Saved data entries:
──────────────────────────────
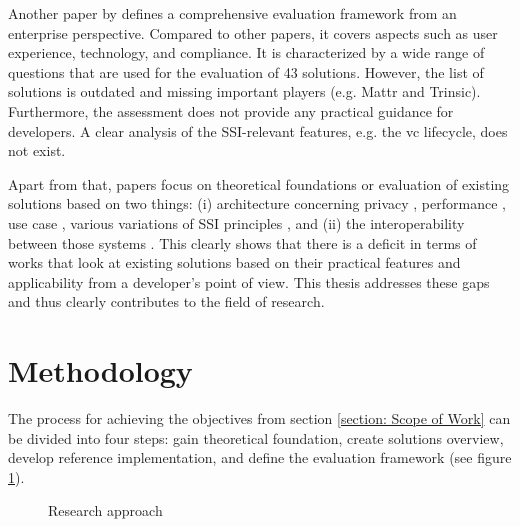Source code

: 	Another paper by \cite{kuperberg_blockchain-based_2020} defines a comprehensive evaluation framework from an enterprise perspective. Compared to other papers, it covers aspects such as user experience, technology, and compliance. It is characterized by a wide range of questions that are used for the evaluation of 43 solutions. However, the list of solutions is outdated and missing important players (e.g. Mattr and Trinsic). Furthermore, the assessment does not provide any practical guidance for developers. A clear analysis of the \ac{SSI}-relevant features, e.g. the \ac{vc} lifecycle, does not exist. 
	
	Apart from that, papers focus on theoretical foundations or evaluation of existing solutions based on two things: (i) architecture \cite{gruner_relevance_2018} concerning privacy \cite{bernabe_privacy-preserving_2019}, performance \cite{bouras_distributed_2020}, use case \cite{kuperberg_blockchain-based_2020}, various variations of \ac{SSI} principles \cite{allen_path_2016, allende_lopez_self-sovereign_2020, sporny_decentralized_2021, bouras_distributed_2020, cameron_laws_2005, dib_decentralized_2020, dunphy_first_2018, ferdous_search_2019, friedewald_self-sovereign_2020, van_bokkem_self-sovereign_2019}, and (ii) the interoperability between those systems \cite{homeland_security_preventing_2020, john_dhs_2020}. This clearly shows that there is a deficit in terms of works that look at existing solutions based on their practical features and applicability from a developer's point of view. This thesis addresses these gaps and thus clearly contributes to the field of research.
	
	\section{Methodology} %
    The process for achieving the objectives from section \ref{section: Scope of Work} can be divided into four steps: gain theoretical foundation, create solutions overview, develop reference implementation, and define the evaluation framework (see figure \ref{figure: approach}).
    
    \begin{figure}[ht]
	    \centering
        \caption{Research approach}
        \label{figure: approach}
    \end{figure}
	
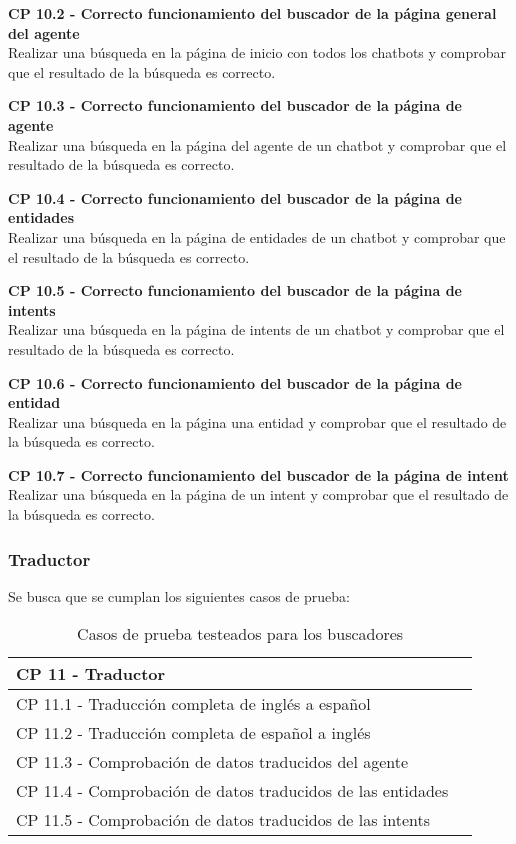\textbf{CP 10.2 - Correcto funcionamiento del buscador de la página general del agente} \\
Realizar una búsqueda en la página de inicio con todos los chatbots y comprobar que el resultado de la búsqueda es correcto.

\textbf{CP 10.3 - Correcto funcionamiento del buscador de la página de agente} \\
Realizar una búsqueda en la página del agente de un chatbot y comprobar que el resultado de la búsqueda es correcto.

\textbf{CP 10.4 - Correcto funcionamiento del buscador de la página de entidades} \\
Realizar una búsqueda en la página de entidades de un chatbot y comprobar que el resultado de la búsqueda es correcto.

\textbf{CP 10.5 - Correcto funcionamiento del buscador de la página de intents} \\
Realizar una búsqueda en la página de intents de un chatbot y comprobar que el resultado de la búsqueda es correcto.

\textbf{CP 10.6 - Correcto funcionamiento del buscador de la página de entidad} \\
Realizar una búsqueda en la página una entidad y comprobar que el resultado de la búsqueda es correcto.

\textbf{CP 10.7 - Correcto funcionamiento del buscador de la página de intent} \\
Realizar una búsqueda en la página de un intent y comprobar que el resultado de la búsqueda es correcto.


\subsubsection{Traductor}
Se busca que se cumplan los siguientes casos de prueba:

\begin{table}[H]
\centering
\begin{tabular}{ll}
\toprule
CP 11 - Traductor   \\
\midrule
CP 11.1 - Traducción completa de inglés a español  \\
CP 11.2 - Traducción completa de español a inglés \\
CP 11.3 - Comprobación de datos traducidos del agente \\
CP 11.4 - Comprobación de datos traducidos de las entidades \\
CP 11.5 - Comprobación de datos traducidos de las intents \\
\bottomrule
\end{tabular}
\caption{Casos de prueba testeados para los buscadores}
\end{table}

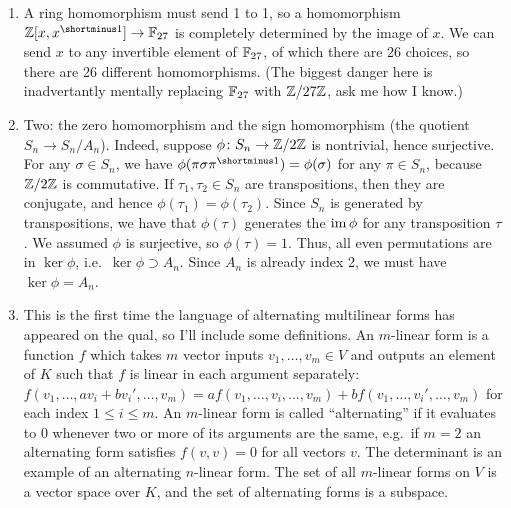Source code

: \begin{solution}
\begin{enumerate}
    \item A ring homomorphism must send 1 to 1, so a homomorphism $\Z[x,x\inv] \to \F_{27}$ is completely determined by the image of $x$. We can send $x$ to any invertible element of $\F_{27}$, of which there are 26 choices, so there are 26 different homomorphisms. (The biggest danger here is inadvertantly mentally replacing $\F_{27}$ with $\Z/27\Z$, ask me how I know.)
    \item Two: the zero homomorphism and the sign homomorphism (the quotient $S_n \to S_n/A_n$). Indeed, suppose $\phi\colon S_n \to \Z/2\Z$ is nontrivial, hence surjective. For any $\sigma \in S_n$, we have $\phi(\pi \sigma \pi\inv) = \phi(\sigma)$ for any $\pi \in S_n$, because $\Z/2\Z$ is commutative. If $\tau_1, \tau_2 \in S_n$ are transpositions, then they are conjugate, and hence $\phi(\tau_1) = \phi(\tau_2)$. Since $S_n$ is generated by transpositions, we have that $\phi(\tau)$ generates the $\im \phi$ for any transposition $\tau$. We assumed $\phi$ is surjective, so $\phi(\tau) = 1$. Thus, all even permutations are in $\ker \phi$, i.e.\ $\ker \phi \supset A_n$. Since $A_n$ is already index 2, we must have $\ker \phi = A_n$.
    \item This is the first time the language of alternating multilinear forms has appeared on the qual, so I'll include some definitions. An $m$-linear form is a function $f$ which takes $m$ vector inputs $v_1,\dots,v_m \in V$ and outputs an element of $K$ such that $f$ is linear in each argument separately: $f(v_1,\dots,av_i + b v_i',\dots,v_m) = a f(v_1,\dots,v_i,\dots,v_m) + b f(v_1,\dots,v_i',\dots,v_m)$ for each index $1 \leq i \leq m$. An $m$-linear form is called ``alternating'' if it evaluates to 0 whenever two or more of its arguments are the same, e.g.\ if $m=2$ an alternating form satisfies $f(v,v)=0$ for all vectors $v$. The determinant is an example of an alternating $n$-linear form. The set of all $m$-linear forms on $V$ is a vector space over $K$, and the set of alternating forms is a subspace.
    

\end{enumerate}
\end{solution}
──────────────────────────────
- **TASK**
The reply should consist solely of the number of lines in the records that include "figure".

- **TASK OUTPUT**
4